Repetition must be exact and must stop with the line bearing "Возьмем MST(G), и". It begins at the first line of the records and includes no pictures.

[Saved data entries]
•••••

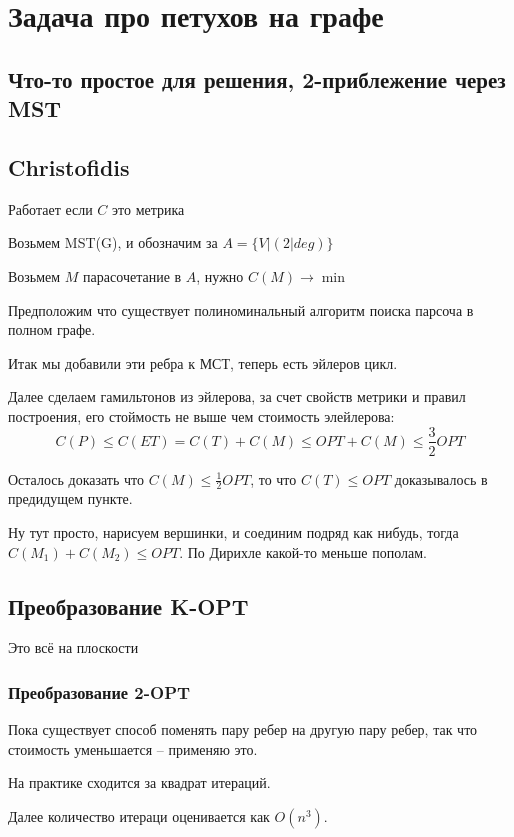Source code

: \section*{Задача про петухов на графе}

\subsection*{Что-то простое для решения, 2-приблежение через MST}

\subsection*{Christofidis}

Работает если $C$ это метрика

Возьмем MST(G), и обозначим за $A = \{V | (2 | deg)\}$

Возьмем $M$ парасочетание в $A$, нужно $C(M) \to \min$

Предположим что существует полиноминальный алгоритм поиска парсоча 
в полном графе.

Итак мы добавили эти ребра к МСТ, теперь есть эйлеров цикл.

Далее сделаем гамильтонов из эйлерова, за счет свойств метрики и
правил построения, его стоймость не выше чем стоимость элейлерова:
\[
    C(P) \leq C(ET) = C(T) + C(M) \leq OPT + C(M) \leq \frac32 OPT    
\]

Осталось доказать что $C(M) \leq \frac12 OPT$, то что $C(T) \leq OPT$
доказывалось в предидущем пункте.

Ну тут просто, нарисуем вершинки, и соединим подряд как нибудь,
тогда $C(M_1) + C(M_2) \leq OPT$. По Дирихле какой-то меньше пополам.

\subsection*{Преобразование K-OPT}

Это всё на плоскости

\subsubsection*{Преобразование 2-OPT}

Пока существует способ поменять пару ребер на другую пару ребер, так
что стоимость уменьшается -- применяю это.

На практике сходится за квадрат итераций.

Далее количество итераци оценивается как $O(n^3)$.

•••••

▶ **ANSWER BOX**
Source code

: \section*{Задача про петухов на графе}

\subsection*{Что-то простое для решения, 2-приблежение через MST}

\subsection*{Christofidis}

Работает если $C$ это метрика

Возьмем MST(G), и обозначим за $A = \{V | (2 | deg)\}$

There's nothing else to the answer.